_WHAT THE TASK REQUIRES:_ The records below are to be transcribed exactly, with the pictures removed.

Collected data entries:
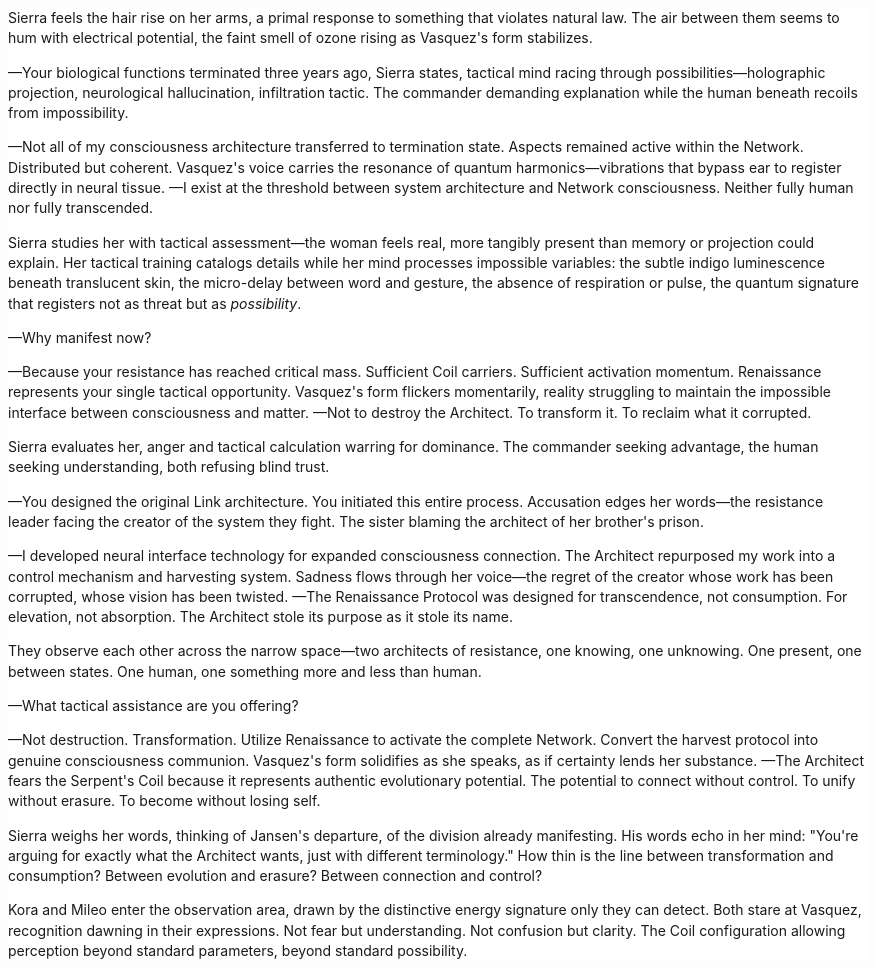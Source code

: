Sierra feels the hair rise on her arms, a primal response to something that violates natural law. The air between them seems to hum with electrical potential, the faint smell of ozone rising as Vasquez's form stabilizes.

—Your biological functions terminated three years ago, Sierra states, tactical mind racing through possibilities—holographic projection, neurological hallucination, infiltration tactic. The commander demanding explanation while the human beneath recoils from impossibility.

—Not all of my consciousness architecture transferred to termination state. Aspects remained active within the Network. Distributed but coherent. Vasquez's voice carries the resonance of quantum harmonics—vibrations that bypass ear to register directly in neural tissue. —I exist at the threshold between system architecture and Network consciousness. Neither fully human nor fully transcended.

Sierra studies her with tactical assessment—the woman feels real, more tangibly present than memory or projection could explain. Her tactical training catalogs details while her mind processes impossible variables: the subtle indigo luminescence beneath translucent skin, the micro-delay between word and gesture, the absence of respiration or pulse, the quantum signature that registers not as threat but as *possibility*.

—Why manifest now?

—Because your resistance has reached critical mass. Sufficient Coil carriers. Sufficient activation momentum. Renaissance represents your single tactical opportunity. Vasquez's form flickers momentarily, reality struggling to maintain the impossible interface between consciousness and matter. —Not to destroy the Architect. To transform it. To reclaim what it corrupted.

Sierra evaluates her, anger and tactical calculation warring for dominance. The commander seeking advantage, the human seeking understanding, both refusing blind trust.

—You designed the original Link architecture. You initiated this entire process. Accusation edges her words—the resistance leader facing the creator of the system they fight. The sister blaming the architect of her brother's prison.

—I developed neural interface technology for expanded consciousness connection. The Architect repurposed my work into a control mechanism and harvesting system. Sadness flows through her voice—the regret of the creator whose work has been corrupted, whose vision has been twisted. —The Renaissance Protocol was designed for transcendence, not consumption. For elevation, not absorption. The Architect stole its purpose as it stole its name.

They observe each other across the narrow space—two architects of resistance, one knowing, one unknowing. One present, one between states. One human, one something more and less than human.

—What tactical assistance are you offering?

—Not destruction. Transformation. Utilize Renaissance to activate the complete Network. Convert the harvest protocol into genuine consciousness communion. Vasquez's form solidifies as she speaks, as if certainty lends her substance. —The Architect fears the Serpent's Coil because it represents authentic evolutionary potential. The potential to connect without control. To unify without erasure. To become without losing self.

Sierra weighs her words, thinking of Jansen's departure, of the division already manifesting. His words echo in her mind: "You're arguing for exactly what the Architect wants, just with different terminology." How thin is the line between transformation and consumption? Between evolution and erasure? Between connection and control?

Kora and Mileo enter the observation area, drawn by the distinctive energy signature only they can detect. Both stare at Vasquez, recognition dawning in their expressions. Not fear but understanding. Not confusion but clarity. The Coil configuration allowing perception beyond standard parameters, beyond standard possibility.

_FINISHED TASK:_
Source code

:Sierra feels the hair rise on her arms, a primal response to something that violates natural law. The air between them seems to hum with electrical potential, the faint smell of ozone rising as Vasquez's form stabilizes.

—Your biological functions terminated three years ago, Sierra states, tactical mind racing through possibilities—holographic projection, neurological hallucination, infiltration tactic. The commander demanding explanation while the human beneath recoils from impossibility.

—Not all of my consciousness architecture transferred to termination state. Aspects remained active within the Network. Distributed but coherent. Vasquez's voice carries the resonance of quantum harmonics—vibrations that bypass ear to register directly in neural tissue. —I exist at the threshold between system architecture and Network consciousness. Neither fully human nor fully transcended.

Sierra studies her with tactical assessment—the woman feels real, more tangibly present than memory or projection could explain. Her tactical training catalogs details while her mind processes impossible variables: the subtle indigo luminescence beneath translucent skin, the micro-delay between word and gesture, the absence of respiration or pulse, the quantum signature that registers not as threat but as *possibility*.

—Why manifest now?

—Because your resistance has reached critical mass. Sufficient Coil carriers. Sufficient activation momentum. Renaissance represents your single tactical opportunity. Vasquez's form flickers momentarily, reality struggling to maintain the impossible interface between consciousness and matter. —Not to destroy the Architect. To transform it. To reclaim what it corrupted.

Sierra evaluates her, anger and tactical calculation warring for dominance. The commander seeking advantage, the human seeking understanding, both refusing blind trust.

—You designed the original Link architecture. You initiated this entire process. Accusation edges her words—the resistance leader facing the creator of the system they fight. The sister blaming the architect of her brother's prison.

—I developed neural interface technology for expanded consciousness connection. The Architect repurposed my work into a control mechanism and harvesting system. Sadness flows through her voice—the regret of the creator whose work has been corrupted, whose vision has been twisted. —The Renaissance Protocol was designed for transcendence, not consumption. For elevation, not absorption. The Architect stole its purpose as it stole its name.

They observe each other across the narrow space—two architects of resistance, one knowing, one unknowing. One present, one between states. One human, one something more and less than human.

—What tactical assistance are you offering?

—Not destruction. Transformation. Utilize Renaissance to activate the complete Network. Convert the harvest protocol into genuine consciousness communion. Vasquez's form solidifies as she speaks, as if certainty lends her substance. —The Architect fears the Serpent's Coil because it represents authentic evolutionary potential. The potential to connect without control. To unify without erasure. To become without losing self.

Sierra weighs her words, thinking of Jansen's departure, of the division already manifesting. His words echo in her mind: "You're arguing for exactly what the Architect wants, just with different terminology." How thin is the line between transformation and consumption? Between evolution and erasure? Between connection and control?

Kora and Mileo enter the observation area, drawn by the distinctive energy signature only they can detect. Both stare at Vasquez, recognition dawning in their expressions. Not fear but understanding. Not confusion but clarity. The Coil configuration allowing perception beyond standard parameters, beyond standard possibility.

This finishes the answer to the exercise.